- Meropi Location within Greece
- Coordinates: 40°1′49″N 20°28′52″E﻿ / ﻿40.03028°N 20.48111°E
- Country: Greece
- Administrative region: Epirus
- Regional unit: Ioannina
- Municipality: Pogoni
- Municipal unit: Ano Pogoni
- Elevation: 845 m (2,772 ft)

Population (2021)
- • Community: 56
- Time zone: UTC+2 (EET)
- • Summer (DST): UTC+3 (EEST)

= Meropi, Ioannina =

Meropi (Μερόπη, before 1928: Ρουμπάτες, Roumpates) is a settlement in Ioannina regional unit, Epirus, Greece.

== Name ==
The toponym is derived from the surname Roumpatis; it is a plural formation to indicate members of a family and the place where they settled.

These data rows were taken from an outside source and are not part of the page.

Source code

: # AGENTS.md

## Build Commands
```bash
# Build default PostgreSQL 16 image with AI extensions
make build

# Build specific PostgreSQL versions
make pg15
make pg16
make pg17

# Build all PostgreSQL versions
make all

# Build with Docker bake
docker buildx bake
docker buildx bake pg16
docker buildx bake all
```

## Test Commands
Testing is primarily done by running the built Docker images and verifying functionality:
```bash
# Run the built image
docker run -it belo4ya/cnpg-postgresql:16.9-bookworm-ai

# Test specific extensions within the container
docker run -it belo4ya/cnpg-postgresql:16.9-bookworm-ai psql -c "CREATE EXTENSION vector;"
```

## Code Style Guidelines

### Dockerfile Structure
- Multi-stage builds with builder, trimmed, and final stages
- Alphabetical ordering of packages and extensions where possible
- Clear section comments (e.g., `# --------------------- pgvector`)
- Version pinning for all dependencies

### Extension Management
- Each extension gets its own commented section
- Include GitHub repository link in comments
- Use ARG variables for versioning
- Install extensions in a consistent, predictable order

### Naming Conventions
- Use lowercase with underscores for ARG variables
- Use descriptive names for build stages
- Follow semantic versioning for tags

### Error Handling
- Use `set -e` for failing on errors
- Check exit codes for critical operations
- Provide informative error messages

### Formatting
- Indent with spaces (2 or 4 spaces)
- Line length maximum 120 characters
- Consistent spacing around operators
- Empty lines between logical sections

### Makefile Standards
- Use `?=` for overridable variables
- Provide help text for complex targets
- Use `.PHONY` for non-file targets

Roumpatis stems from the surname Roumpos and the Albanian suffix -at(i) where, in addition to forming ethnonyms, it is used to denote members of a family.

The surname Roumpos stems from the Greek Epirote word roumos meaning 'withered man, small-boned', and alongside another similar term, the Greek Epirote rombos meaning 'knot, the fist', stems from the Slavic rombъ 'rag'.